Many of the deeper water sections show lower increases in δ13C than the shallow water sections. It's been proposed that the deep water rocks represent the true signal of the HICE, while the shallow water rocks show a higher value due to alteration.

== Debates and comparisons ==
Aside from the cause and age, other parts of the HICE are also still debated. For example, some studies have shown that there may have been multiple cycles of sea level rise and fall within this time period. Disagreement also exists over the exact timing of the HICE. Biostratigraphy is often used to aid in identifying the Hirnantian, and thus the HICE, where the Hirnantian is defined as encompassing the N. extraordinarius biozone and the N. presculptus biozone. When some or entire sections of these fossils are missing, it can complicate reconstruction and correlation of sections. Some localities are interpreted to show the peak of the HICE at the start of the Hirnantian, while others are interpreted to not reach their peak until later into the age. This, along with the small section thicknesses, can make it difficult to correlate sections worldwide with one another.

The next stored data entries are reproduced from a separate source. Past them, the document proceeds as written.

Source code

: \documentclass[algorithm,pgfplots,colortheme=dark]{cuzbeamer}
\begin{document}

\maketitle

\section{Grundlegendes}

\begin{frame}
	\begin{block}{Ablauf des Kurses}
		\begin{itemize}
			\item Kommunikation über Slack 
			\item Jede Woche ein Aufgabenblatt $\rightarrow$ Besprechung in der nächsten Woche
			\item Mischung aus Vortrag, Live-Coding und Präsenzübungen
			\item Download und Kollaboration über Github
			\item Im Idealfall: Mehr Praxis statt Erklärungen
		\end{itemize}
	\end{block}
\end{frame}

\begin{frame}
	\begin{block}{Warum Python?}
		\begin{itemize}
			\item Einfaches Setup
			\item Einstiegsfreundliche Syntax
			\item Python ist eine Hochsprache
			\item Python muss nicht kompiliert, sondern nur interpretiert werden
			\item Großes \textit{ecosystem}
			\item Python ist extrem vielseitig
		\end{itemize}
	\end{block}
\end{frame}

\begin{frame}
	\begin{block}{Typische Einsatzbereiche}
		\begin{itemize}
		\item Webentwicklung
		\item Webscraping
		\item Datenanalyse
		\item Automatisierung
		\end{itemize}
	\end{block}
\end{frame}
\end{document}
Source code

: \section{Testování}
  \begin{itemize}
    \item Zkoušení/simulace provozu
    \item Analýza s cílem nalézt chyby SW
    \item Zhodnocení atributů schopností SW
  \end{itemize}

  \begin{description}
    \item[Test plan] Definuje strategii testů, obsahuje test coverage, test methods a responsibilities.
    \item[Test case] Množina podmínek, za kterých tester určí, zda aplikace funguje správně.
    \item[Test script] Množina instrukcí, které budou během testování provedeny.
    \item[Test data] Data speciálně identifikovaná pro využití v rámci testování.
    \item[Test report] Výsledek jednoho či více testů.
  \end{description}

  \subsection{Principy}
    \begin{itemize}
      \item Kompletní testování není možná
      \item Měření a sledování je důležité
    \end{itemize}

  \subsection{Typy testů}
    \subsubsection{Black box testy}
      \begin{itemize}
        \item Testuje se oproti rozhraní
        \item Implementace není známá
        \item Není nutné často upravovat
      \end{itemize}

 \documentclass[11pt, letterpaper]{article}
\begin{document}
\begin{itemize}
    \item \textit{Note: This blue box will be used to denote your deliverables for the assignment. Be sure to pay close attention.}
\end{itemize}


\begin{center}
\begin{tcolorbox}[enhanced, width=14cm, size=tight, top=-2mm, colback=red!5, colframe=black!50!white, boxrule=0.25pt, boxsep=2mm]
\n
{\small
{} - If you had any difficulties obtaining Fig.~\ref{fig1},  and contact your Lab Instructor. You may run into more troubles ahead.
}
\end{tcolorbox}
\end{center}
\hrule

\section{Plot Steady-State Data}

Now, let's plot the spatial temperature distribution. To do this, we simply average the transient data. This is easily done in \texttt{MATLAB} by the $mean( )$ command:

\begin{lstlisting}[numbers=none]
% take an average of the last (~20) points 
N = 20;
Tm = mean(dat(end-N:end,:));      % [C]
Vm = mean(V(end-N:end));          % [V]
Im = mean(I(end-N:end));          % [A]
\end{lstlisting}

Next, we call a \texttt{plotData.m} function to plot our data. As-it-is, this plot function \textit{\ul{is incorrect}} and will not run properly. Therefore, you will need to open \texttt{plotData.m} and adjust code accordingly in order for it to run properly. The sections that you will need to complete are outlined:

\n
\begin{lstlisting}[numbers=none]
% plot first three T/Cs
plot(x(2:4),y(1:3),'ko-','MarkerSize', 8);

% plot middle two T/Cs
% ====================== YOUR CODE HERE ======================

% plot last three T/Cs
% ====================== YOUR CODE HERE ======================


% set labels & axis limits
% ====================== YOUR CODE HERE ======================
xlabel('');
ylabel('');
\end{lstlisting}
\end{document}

The HICE is far shorter and smaller in magnitude than other isotopic excursions from the earlier Precambrian, but is of a comparable to lower magnitude compared to other positive carbon isotope excursions in the Phanerozoic. The closest comparable excursion to the HICE is the Steptoean positive carbon isotope excursion (SPICE), a positive excursion of up to +5% δ13C which lasted for 2-4 million years and occurred around 295 Ma ago. Both excursions have similar proposed causes, including enhanced burial of carbon and weathering of carbonates. The two excursions are also of a similar time frame, lasting in the single digit millions of years.